What the task asks. Set out exactly, line by line, the stretch of data below that begins at the line containing "- [学习用Go语言自己实现" and ends at the line containing "- [超详细的Go语言模板库", with both ends kept.
**** Supplied entries ****
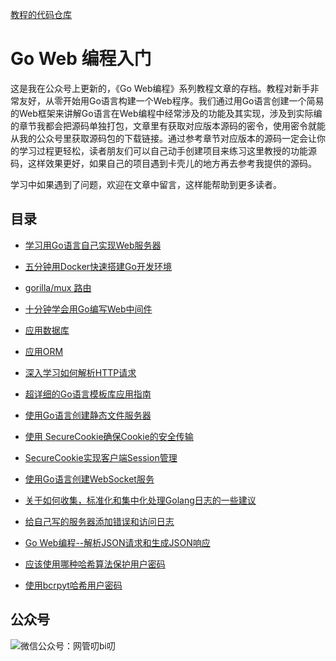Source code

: [教程的代码仓库](https://github.com/go-study-lab/go-http-server)

# Go Web 编程入门

这是我在公众号上更新的，《Go Web编程》系列教程文章的存档。教程对新手非常友好，从零开始用Go语言构建一个Web程序。我们通过用Go语言创建一个简易的Web框架来讲解Go语言在Web编程中经常涉及的功能及其实现，涉及到实际编的章节我都会把源码单独打包，文章里有获取对应版本源码的密令，使用密令就能从我的公众号里获取源码包的下载链接。通过参考章节对应版本的源码一定会让你的学习过程更轻松，读者朋友们可以自己动手创建项目来练习这里教授的功能源码，这样效果更好，如果自己的项目遇到卡壳儿的地方再去参考我提供的源码。

学习中如果遇到了问题，欢迎在文章中留言，这样能帮助到更多读者。


## 目录
- [学习用Go语言自己实现Web服务器](https://mp.weixin.qq.com/s?__biz=MzUzNTY5MzU2MA==&mid=2247484112&idx=1&sn=79d0d3167d0d962fe41ec00cdafffbb0&chksm=fa80d347cdf75a51183182f14622af766538ca0c5335012e5e1cc50b100e78f2954fa3943770&token=708416499&lang=zh_CN#rd)
- [五分钟用Docker快速搭建Go开发环境](https://mp.weixin.qq.com/s?__biz=MzUzNTY5MzU2MA==&mid=2247484127&idx=1&sn=f5286405728b2d4f657e16cfdb6f07cc&chksm=fa80d348cdf75a5e1f95fdfb3a0d703cee59d6560e5b377f3a0bfe6770ca7bf236eadb0a7e44&token=708416499&lang=zh_CN#rd)
- [gorilla/mux 路由](https://mp.weixin.qq.com/s?__biz=MzUzNTY5MzU2MA==&mid=2247484172&idx=1&sn=6dc988c86c3572a8092bdc79feb8d4e8&chksm=fa80d29bcdf75b8d06fc56366352671131c06e1c299a4929a56d7f5ab7137d1e1aec213c5e40&token=1670923354&lang=zh_CN#rd)
- [十分钟学会用Go编写Web中间件](https://mp.weixin.qq.com/s?__biz=MzUzNTY5MzU2MA==&mid=2247484180&idx=1&sn=b66497c5428c25577068f18132b2d59d&chksm=fa80d283cdf75b95cc49d08c56d0fa9b00c47d0457c894be3ca3ea02bd3c404cfb5312fa1d93&token=730660954&lang=zh_CN#rd)
- [应用数据库](https://mp.weixin.qq.com/s?__biz=MzUzNTY5MzU2MA==&mid=2247484200&idx=1&sn=a6d41c6aa4b3e22eac313966fb7eac57&scene=19#wechat_redirect)
- [应用ORM](https://mp.weixin.qq.com/s?__biz=MzUzNTY5MzU2MA==&mid=2247484212&idx=1&sn=fc64a905c8f32acab908cc7d3d848680&chksm=fa80d2a3cdf75bb5f47244145b965e9be3ee002270154f53a1c16802a375001cd7822490986d&token=386954690&lang=zh_CN#rd)
- [深入学习如何解析HTTP请求](https://mp.weixin.qq.com/s?__biz=MzUzNTY5MzU2MA==&mid=2247484246&idx=1&sn=6de3644dcb1877a3e205745aaf9fed71&chksm=fa80d2c1cdf75bd78fbedbfc28931b213986bc861c757c8d0a1ad3efa088726a7e176bde2f61&token=1075978729&lang=zh_CN#rd)
- [超详细的Go语言模板库应用指南](https://mp.weixin.qq.com/s?__biz=MzUzNTY5MzU2MA==&mid=2247484271&idx=1&sn=6dfef42f172b6a177fd372e619796991&chksm=fa80d2f8cdf75bee931b7516f41e0aa4ba48b38d41ecce1fec055c255aaa51a5a828f7450f4e&token=1975536642&lang=zh_CN#rd)
- [使用Go语言创建静态文件服务器](https://mp.weixin.qq.com/s?__biz=MzUzNTY5MzU2MA==&mid=2247484278&idx=1&sn=488a0c0304237e15c53c74ebd7a8296a&chksm=fa80d2e1cdf75bf70efcf95f708bc54cf9564f1f22340754abef14ee0baf2a181d48230723c5&token=44329373&lang=zh_CN#rd)
- [使用 SecureCookie确保Cookie的安全传输](https://mp.weixin.qq.com/s?__biz=MzUzNTY5MzU2MA==&mid=2247484287&idx=1&sn=54baf9ab1739b2001a2e1aec6d6a2d66&chksm=fa80d2e8cdf75bfe8110856f8719be79db94a7de96fe771b9d38ea1d9a93957e7122c5fce780&token=975323517&lang=zh_CN#rd)
- [SecureCookie实现客户端Session管理](https://mp.weixin.qq.com/s?__biz=MzUzNTY5MzU2MA==&mid=2247484297&idx=1&sn=a1d647f0f3f2996a3dc1d06b9cfaaa9b&chksm=fa80d21ecdf75b089e0dc1d4a914688ef1e9c416366fd4562f7bff961c5ecdf6c4a5dfc71880&token=1228657490&lang=zh_CN#rd)
- [使用Go语言创建WebSocket服务
](https://mp.weixin.qq.com/s?__biz=MzUzNTY5MzU2MA==&mid=2247484313&idx=1&sn=a5c096466a5dbf4ec83eab2ba5992d7f&chksm=fa80d20ecdf75b18476a010bde5c5707e2bd3915f4c3e4e4ad4159baa541bb921c571d1f898b&token=1667524815&lang=zh_CN#rd)

- [关于如何收集，标准化和集中化处理Golang日志的一些建议
](https://mp.weixin.qq.com/s?__biz=MzUzNTY5MzU2MA==&mid=2247484320&idx=1&sn=d6c4b46c7e106ca14368c0772b8c803a&chksm=fa80d237cdf75b2194539edf548abad7aaba64b998d3abab6d441b15fdbbaf1eddd258c0c30e&token=1940467894&lang=zh_CN#rd)

- [给自己写的服务器添加错误和访问日志](https://mp.weixin.qq.com/s?__biz=MzUzNTY5MzU2MA==&mid=2247484332&idx=1&sn=99a3af12669240b721312d935854d1e4&chksm=fa80d23bcdf75b2d722e0b6274a73a9e8533ce92da9a3b24aabbc1f0d8c45bddcf435ccc565a&token=618719182&lang=zh_CN#rd)

- [Go Web编程--解析JSON请求和生成JSON响应](https://mp.weixin.qq.com/s?__biz=MzUzNTY5MzU2MA==&mid=2247484342&idx=1&sn=f2a66a72b8147009c50ade2ef8b7f054&chksm=fa80d221cdf75b3739932a357843d8b6cc44a3096c326fab9dc1e84bb59e61696911842ab444&token=916082054&lang=zh_CN#rd)

- [应该使用哪种哈希算法保护用户密码](https://mp.weixin.qq.com/s?__biz=MzUzNTY5MzU2MA==&mid=2247484347&idx=1&sn=37cdaff84347e59586ced60f9c17b026&chksm=fa80d22ccdf75b3a21f38483bc611a318b0d4ab04011fc2dcbaa388965da3533872a3ab45c55&token=726137373&lang=zh_CN#rd)

- [使用bcrpyt哈希用户密码](https://mp.weixin.qq.com/s?__biz=MzUzNTY5MzU2MA==&mid=2247484352&idx=1&sn=30a070ec4aa61b98bcf4739348c6f111&chksm=fa80d257cdf75b41e51faa7f95712f6a2751659678ae487cd9868ad4de8f6b526011f0034529&token=923225651&lang=zh_CN#rd)


## 公众号

![微信公众号：网管叨bi叨](https://github.com/kevinyan815/Learning_Laravel_Kernel/blob/master/images/WX20200119-143845%402x.png)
****
Answer to the problem.
- [学习用Go语言自己实现Web服务器](https://mp.weixin.qq.com/s?__biz=MzUzNTY5MzU2MA==&mid=2247484112&idx=1&sn=79d0d3167d0d962fe41ec00cdafffbb0&chksm=fa80d347cdf75a51183182f14622af766538ca0c5335012e5e1cc50b100e78f2954fa3943770&token=708416499&lang=zh_CN#rd)
- [五分钟用Docker快速搭建Go开发环境](https://mp.weixin.qq.com/s?__biz=MzUzNTY5MzU2MA==&mid=2247484127&idx=1&sn=f5286405728b2d4f657e16cfdb6f07cc&chksm=fa80d348cdf75a5e1f95fdfb3a0d703cee59d6560e5b377f3a0bfe6770ca7bf236eadb0a7e44&token=708416499&lang=zh_CN#rd)
- [gorilla/mux 路由](https://mp.weixin.qq.com/s?__biz=MzUzNTY5MzU2MA==&mid=2247484172&idx=1&sn=6dc988c86c3572a8092bdc79feb8d4e8&chksm=fa80d29bcdf75b8d06fc56366352671131c06e1c299a4929a56d7f5ab7137d1e1aec213c5e40&token=1670923354&lang=zh_CN#rd)
- [十分钟学会用Go编写Web中间件](https://mp.weixin.qq.com/s?__biz=MzUzNTY5MzU2MA==&mid=2247484180&idx=1&sn=b66497c5428c25577068f18132b2d59d&chksm=fa80d283cdf75b95cc49d08c56d0fa9b00c47d0457c894be3ca3ea02bd3c404cfb5312fa1d93&token=730660954&lang=zh_CN#rd)
- [应用数据库](https://mp.weixin.qq.com/s?__biz=MzUzNTY5MzU2MA==&mid=2247484200&idx=1&sn=a6d41c6aa4b3e22eac313966fb7eac57&scene=19#wechat_redirect)
- [应用ORM](https://mp.weixin.qq.com/s?__biz=MzUzNTY5MzU2MA==&mid=2247484212&idx=1&sn=fc64a905c8f32acab908cc7d3d848680&chksm=fa80d2a3cdf75bb5f47244145b965e9be3ee002270154f53a1c16802a375001cd7822490986d&token=386954690&lang=zh_CN#rd)
- [深入学习如何解析HTTP请求](https://mp.weixin.qq.com/s?__biz=MzUzNTY5MzU2MA==&mid=2247484246&idx=1&sn=6de3644dcb1877a3e205745aaf9fed71&chksm=fa80d2c1cdf75bd78fbedbfc28931b213986bc861c757c8d0a1ad3efa088726a7e176bde2f61&token=1075978729&lang=zh_CN#rd)
- [超详细的Go语言模板库应用指南](https://mp.weixin.qq.com/s?__biz=MzUzNTY5MzU2MA==&mid=2247484271&idx=1&sn=6dfef42f172b6a177fd372e619796991&chksm=fa80d2f8cdf75bee931b7516f41e0aa4ba48b38d41ecce1fec055c255aaa51a5a828f7450f4e&token=1975536642&lang=zh_CN#rd)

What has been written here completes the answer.